Copy the lines below exactly, starting with the first and finishing with the one holding "- [ ] Upload"; do not copy the pictures.

*** Begin section ***

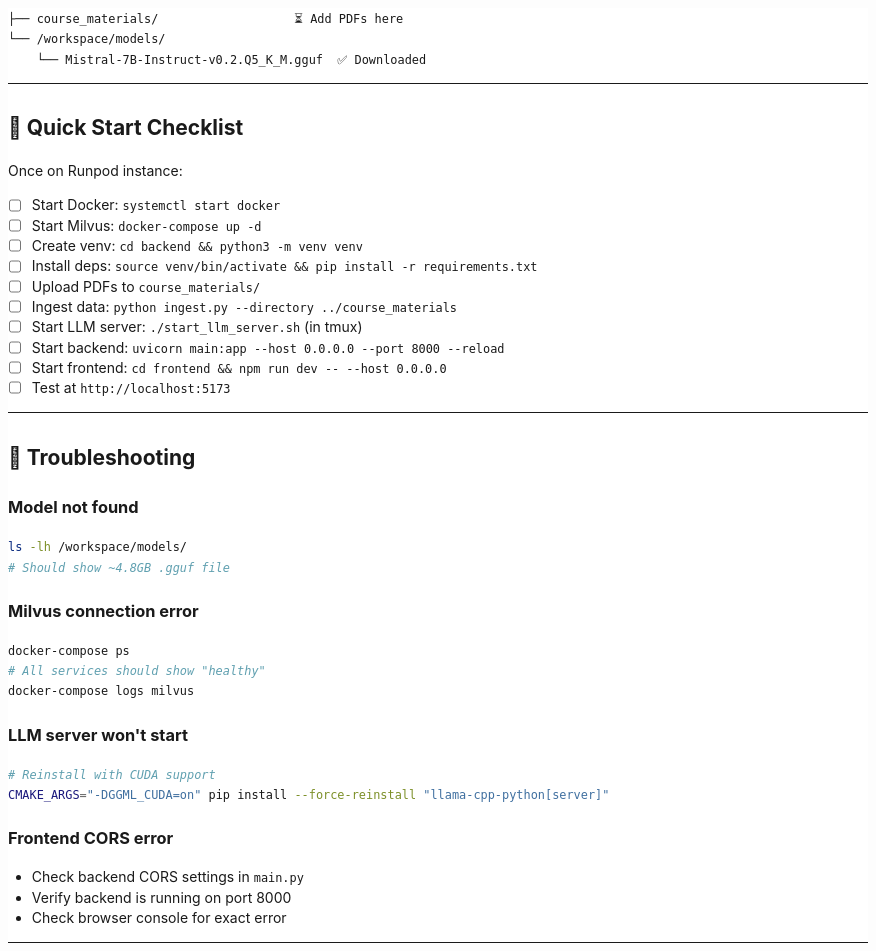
 ```
├── course_materials/                   ⏳ Add PDFs here
└── /workspace/models/
    └── Mistral-7B-Instruct-v0.2.Q5_K_M.gguf  ✅ Downloaded
```

---

## 🎯 Quick Start Checklist

Once on Runpod instance:

- [ ] Start Docker: `systemctl start docker`
- [ ] Start Milvus: `docker-compose up -d`
- [ ] Create venv: `cd backend && python3 -m venv venv`
- [ ] Install deps: `source venv/bin/activate && pip install -r requirements.txt`
- [ ] Upload PDFs to `course_materials/`
- [ ] Ingest data: `python ingest.py --directory ../course_materials`
- [ ] Start LLM server: `./start_llm_server.sh` (in tmux)
- [ ] Start backend: `uvicorn main:app --host 0.0.0.0 --port 8000 --reload`
- [ ] Start frontend: `cd frontend && npm run dev -- --host 0.0.0.0`
- [ ] Test at `http://localhost:5173`

---

## 🐛 Troubleshooting

### Model not found
```bash
ls -lh /workspace/models/
# Should show ~4.8GB .gguf file
```

### Milvus connection error
```bash
docker-compose ps
# All services should show "healthy"
docker-compose logs milvus
```

### LLM server won't start
```bash
# Reinstall with CUDA support
CMAKE_ARGS="-DGGML_CUDA=on" pip install --force-reinstall "llama-cpp-python[server]"
```

### Frontend CORS error
- Check backend CORS settings in `main.py`
- Verify backend is running on port 8000
- Check browser console for exact error

---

*** End section ***

◆ **EXERCISE SOLUTION**
 ```
├── course_materials/                   ⏳ Add PDFs here
└── /workspace/models/
    └── Mistral-7B-Instruct-v0.2.Q5_K_M.gguf  ✅ Downloaded
```

---

## 🎯 Quick Start Checklist

Once on Runpod instance:

- [ ] Start Docker: `systemctl start docker`
- [ ] Start Milvus: `docker-compose up -d`
- [ ] Create venv: `cd backend && python3 -m venv venv`
- [ ] Install deps: `source venv/bin/activate && pip install -r requirements.txt`
- [ ] Upload PDFs to `course_materials/`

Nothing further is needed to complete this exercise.